• **Task statement**: Nothing should appear in the answer except the line containing "- ✅ Cannot access" and the lines following it through the end of the listing, each given exactly.

• **Entries shown**:
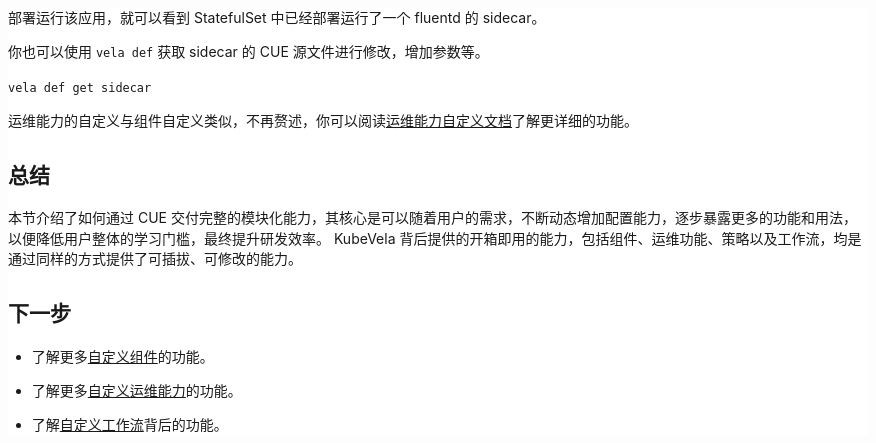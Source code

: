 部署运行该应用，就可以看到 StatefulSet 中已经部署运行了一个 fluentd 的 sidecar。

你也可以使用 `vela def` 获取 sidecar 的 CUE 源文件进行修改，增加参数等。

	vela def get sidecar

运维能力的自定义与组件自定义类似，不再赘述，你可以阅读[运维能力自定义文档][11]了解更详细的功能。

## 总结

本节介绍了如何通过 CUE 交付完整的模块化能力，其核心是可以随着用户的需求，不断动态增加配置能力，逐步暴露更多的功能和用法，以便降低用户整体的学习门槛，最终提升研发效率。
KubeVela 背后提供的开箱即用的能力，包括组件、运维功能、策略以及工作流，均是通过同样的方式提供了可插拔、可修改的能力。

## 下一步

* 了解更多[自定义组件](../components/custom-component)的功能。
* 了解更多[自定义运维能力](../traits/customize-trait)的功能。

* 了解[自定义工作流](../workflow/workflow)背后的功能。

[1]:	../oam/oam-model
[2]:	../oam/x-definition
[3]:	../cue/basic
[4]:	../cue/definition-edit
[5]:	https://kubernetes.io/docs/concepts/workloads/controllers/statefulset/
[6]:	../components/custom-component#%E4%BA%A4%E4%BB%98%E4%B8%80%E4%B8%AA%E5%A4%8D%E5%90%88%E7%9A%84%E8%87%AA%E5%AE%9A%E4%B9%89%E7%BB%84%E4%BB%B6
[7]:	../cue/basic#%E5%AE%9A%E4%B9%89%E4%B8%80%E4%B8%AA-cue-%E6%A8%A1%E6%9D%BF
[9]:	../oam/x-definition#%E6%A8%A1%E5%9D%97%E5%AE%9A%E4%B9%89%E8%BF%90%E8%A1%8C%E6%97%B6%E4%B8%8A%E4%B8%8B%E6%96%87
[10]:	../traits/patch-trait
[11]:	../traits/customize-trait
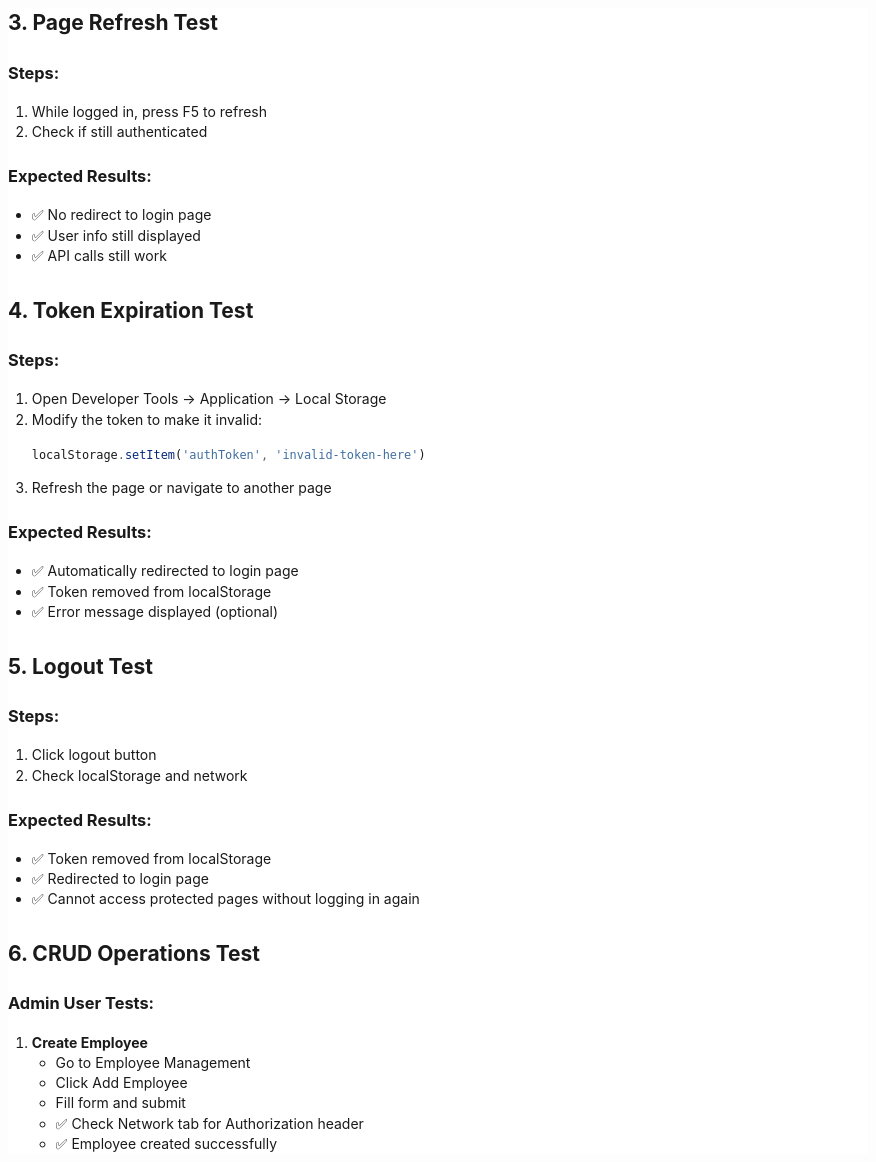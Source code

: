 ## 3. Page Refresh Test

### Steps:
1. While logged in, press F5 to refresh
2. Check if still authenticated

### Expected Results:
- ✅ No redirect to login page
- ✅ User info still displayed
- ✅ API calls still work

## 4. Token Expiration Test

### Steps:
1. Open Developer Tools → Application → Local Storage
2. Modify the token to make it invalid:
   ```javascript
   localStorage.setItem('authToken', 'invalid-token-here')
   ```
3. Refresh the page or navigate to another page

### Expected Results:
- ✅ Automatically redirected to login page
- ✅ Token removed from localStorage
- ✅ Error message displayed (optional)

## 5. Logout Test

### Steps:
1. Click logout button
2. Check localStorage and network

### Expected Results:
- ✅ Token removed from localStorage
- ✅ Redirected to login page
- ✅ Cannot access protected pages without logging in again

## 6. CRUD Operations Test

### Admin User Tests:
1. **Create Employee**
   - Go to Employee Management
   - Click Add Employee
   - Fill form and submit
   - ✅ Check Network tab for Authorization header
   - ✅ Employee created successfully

• **Exercise output**:
- ✅ Cannot access protected pages without logging in again

## 6. CRUD Operations Test

### Admin User Tests:
1. **Create Employee**
   - Go to Employee Management
   - Click Add Employee
   - Fill form and submit
   - ✅ Check Network tab for Authorization header
   - ✅ Employee created successfully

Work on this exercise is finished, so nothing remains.